- **What to work on**
Until you reach the line containing "2. **iPad（出先）**", reproduce each line of the listing exactly, please, and include that line as well.
---------- Record set
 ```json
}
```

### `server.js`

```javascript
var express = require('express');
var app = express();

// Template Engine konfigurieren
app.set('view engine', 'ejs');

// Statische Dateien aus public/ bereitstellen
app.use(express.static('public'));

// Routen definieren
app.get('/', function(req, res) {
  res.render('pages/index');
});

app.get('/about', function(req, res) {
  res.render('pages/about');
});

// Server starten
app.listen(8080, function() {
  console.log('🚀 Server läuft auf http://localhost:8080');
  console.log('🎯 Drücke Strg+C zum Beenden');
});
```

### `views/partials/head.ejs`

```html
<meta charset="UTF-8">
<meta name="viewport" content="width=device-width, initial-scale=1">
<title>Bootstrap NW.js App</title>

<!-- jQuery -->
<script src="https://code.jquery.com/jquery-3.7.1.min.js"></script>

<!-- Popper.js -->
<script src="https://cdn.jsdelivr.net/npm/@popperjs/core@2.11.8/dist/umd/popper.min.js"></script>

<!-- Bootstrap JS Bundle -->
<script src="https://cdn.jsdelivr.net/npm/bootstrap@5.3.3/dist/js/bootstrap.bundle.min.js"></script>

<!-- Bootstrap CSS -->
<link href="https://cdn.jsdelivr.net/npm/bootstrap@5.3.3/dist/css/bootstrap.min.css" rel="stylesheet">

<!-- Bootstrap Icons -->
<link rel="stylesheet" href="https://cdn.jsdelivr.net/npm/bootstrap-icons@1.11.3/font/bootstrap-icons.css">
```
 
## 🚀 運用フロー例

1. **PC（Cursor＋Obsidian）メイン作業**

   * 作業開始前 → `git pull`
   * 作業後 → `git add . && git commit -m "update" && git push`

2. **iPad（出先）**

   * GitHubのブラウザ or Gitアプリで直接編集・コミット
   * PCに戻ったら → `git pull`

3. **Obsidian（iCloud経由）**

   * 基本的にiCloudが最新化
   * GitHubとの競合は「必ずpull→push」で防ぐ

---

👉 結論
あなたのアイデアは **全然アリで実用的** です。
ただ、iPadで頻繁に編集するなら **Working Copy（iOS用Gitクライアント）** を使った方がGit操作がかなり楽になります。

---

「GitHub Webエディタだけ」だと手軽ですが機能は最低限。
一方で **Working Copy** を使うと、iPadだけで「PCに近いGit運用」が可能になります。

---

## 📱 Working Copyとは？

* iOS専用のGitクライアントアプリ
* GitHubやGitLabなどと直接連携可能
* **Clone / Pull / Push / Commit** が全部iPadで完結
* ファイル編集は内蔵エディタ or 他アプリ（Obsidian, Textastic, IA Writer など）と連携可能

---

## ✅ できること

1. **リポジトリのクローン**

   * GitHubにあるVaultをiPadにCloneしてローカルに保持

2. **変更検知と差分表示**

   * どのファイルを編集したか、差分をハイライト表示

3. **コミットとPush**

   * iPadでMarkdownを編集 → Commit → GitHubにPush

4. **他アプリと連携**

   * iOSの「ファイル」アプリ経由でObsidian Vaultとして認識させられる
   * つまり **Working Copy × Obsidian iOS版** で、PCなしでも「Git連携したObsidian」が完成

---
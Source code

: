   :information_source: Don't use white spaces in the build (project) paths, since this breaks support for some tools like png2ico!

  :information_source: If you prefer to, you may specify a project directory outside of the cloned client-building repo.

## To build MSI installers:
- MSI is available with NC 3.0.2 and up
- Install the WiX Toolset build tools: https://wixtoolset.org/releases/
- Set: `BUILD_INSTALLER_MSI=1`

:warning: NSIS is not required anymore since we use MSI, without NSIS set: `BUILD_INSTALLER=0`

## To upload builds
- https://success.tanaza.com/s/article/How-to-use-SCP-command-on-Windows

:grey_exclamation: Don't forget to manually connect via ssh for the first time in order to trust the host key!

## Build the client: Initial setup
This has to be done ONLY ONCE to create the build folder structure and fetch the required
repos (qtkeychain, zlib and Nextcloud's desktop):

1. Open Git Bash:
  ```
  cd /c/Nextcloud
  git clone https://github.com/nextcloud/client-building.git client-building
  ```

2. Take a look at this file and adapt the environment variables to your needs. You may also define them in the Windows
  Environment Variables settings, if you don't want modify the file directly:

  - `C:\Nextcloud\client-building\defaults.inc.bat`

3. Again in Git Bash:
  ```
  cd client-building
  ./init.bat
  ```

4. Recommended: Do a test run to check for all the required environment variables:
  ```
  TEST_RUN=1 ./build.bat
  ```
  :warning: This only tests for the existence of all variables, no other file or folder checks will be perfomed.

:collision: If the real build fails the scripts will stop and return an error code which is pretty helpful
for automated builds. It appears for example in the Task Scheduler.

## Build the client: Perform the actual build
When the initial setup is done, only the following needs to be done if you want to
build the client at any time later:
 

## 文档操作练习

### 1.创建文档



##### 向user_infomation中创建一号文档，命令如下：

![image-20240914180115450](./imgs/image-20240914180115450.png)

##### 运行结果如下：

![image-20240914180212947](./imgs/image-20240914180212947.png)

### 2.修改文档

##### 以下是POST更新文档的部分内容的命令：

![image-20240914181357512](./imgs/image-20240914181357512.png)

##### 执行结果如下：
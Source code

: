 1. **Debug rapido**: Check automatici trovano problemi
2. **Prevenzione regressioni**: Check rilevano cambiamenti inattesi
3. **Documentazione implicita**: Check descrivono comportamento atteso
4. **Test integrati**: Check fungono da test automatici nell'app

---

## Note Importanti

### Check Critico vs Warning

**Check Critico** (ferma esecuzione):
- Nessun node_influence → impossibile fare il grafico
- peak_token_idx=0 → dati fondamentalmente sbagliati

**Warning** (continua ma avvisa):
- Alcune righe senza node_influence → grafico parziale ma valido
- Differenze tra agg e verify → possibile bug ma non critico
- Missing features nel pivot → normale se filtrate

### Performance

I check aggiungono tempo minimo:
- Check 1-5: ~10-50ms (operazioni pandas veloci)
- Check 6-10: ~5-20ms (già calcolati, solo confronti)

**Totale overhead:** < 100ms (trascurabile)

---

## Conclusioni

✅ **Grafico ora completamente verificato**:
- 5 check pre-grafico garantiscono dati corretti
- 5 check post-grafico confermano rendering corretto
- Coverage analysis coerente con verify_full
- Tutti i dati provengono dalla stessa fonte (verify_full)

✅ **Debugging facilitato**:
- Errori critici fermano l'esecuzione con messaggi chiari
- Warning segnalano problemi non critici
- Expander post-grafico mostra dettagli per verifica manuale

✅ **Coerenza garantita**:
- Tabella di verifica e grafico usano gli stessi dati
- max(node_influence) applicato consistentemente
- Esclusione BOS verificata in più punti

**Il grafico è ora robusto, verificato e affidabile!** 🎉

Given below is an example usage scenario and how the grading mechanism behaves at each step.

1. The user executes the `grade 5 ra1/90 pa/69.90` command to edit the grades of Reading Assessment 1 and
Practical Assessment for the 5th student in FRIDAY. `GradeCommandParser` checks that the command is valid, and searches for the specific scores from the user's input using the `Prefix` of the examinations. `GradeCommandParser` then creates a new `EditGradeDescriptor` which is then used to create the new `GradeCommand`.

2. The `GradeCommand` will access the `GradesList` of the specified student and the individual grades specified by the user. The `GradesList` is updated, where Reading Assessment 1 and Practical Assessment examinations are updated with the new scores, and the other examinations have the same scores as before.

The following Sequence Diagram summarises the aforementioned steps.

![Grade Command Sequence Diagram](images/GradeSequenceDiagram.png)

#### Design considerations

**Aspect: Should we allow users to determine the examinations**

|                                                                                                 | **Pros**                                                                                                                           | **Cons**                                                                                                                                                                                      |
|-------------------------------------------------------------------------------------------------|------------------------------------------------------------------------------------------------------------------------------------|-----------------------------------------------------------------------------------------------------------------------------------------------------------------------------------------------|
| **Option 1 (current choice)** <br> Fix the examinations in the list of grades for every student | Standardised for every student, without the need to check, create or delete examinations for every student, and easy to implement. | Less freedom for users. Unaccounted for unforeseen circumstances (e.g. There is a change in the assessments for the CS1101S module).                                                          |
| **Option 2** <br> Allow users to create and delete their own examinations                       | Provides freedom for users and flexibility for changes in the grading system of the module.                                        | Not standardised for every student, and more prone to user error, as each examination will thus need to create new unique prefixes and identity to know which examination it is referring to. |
--------------------
- **Final answer**
 ```json
}
```

### `server.js`

```javascript
var express = require('express');
var app = express();

// Template Engine konfigurieren
app.set('view engine', 'ejs');

// Statische Dateien aus public/ bereitstellen
app.use(express.static('public'));

// Routen definieren
app.get('/', function(req, res) {
  res.render('pages/index');
});

app.get('/about', function(req, res) {
  res.render('pages/about');
});

// Server starten
app.listen(8080, function() {
  console.log('🚀 Server läuft auf http://localhost:8080');
  console.log('🎯 Drücke Strg+C zum Beenden');
});
```

### `views/partials/head.ejs`

```html
<meta charset="UTF-8">
<meta name="viewport" content="width=device-width, initial-scale=1">
<title>Bootstrap NW.js App</title>

<!-- jQuery -->
<script src="https://code.jquery.com/jquery-3.7.1.min.js"></script>

<!-- Popper.js -->
<script src="https://cdn.jsdelivr.net/npm/@popperjs/core@2.11.8/dist/umd/popper.min.js"></script>

<!-- Bootstrap JS Bundle -->
<script src="https://cdn.jsdelivr.net/npm/bootstrap@5.3.3/dist/js/bootstrap.bundle.min.js"></script>

<!-- Bootstrap CSS -->
<link href="https://cdn.jsdelivr.net/npm/bootstrap@5.3.3/dist/css/bootstrap.min.css" rel="stylesheet">

<!-- Bootstrap Icons -->
<link rel="stylesheet" href="https://cdn.jsdelivr.net/npm/bootstrap-icons@1.11.3/font/bootstrap-icons.css">
```
 
## 🚀 運用フロー例

1. **PC（Cursor＋Obsidian）メイン作業**

   * 作業開始前 → `git pull`
   * 作業後 → `git add . && git commit -m "update" && git push`

2. **iPad（出先）**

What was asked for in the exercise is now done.